▶ _EXERCISE_: Your answer should be the complete set of entries, transcribed exactly.

☆ ☆ ☆ ☆ ☆

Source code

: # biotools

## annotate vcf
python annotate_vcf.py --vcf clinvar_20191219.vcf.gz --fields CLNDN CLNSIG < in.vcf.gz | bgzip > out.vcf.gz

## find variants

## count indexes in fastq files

☆ ☆ ☆ ☆ ☆

▶ _FINAL ANSWER_:
Source code

: # biotools

## annotate vcf
python annotate_vcf.py --vcf clinvar_20191219.vcf.gz --fields CLNDN CLNSIG < in.vcf.gz | bgzip > out.vcf.gz

## find variants

## count indexes in fastq files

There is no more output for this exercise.